* _Work to complete_: Select the lines of the records containing the word "theta" and list them.

(Dataset entries)
=== Section Start ===
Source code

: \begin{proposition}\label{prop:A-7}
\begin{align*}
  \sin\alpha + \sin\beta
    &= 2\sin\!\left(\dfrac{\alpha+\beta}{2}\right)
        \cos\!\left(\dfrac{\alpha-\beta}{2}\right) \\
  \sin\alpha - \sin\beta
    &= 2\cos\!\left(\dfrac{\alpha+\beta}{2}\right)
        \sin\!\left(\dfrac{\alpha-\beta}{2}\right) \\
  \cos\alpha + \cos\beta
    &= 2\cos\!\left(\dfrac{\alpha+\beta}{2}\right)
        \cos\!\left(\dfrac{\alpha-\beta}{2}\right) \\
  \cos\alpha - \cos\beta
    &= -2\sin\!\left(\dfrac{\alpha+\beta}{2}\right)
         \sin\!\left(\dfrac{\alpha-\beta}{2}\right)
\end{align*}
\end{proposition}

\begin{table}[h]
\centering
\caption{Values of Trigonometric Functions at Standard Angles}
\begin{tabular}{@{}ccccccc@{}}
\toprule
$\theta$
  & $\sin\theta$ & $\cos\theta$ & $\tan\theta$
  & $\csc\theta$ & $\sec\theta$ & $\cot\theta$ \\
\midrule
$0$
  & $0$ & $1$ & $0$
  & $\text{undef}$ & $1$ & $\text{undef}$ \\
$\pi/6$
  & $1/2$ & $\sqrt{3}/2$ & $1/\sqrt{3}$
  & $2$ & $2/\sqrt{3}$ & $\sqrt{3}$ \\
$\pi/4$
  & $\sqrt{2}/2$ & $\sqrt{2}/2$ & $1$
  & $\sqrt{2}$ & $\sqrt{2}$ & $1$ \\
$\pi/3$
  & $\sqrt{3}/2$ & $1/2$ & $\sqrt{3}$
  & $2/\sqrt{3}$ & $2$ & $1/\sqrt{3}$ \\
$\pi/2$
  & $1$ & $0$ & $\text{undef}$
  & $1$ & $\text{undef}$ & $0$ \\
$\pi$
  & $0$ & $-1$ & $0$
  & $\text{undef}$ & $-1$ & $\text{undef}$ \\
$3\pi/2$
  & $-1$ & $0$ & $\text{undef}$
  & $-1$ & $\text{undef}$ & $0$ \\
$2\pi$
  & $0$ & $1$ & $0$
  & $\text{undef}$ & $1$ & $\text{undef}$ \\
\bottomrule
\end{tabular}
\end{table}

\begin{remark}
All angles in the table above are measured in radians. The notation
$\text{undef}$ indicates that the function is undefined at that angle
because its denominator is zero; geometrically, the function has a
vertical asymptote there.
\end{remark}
=== Section End ===
=== Section Start ===
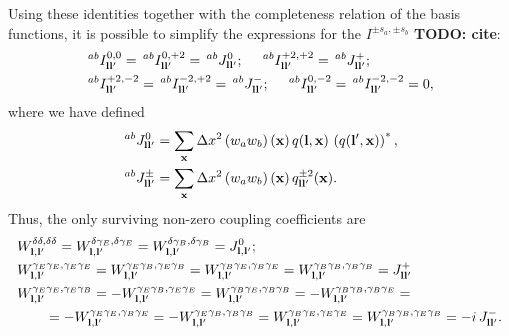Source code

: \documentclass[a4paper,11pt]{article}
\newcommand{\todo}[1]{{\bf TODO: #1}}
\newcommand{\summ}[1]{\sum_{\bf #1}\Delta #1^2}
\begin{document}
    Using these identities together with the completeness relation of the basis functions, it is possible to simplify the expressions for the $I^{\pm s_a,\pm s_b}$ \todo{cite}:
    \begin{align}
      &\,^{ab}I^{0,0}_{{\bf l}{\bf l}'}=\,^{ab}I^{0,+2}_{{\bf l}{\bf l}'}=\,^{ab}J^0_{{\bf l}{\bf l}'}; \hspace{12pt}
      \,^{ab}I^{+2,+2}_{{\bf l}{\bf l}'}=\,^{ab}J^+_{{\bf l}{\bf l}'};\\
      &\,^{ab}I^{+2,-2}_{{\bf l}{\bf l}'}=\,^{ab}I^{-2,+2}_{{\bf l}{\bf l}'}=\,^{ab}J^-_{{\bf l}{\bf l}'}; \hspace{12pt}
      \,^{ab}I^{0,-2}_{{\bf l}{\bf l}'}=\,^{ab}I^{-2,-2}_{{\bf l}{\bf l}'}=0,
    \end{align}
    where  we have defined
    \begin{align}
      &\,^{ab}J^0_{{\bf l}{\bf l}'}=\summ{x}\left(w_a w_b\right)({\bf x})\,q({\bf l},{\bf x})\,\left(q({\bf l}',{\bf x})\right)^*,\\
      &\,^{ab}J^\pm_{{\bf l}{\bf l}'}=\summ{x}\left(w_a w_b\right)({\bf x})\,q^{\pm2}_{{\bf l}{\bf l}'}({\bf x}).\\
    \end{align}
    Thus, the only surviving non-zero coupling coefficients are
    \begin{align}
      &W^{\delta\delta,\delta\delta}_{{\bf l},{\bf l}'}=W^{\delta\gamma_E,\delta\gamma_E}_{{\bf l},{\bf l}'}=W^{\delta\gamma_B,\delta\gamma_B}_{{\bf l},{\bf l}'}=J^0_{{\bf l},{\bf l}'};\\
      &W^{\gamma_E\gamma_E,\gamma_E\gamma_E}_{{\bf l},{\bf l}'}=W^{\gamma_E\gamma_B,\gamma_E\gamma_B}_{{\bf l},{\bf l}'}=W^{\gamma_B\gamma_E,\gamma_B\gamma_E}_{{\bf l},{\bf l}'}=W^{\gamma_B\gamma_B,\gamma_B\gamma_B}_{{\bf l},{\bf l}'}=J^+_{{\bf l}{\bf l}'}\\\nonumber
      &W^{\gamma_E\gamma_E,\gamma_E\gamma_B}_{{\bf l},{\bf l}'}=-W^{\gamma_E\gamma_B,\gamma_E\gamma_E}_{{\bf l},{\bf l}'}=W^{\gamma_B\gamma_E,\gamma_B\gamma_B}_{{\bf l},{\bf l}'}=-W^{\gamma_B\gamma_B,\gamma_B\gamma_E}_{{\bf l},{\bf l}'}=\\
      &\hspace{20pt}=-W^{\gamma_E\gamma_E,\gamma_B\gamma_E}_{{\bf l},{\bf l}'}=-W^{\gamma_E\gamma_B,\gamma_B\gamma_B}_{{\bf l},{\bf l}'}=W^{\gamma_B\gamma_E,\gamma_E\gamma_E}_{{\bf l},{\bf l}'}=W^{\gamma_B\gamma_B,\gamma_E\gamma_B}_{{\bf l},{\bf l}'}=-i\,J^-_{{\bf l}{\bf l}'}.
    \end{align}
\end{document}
=== Section End ===
* _Answer to this task_:
$\theta$
  & $\sin\theta$ & $\cos\theta$ & $\tan\theta$
  & $\csc\theta$ & $\sec\theta$ & $\cot\theta$ \\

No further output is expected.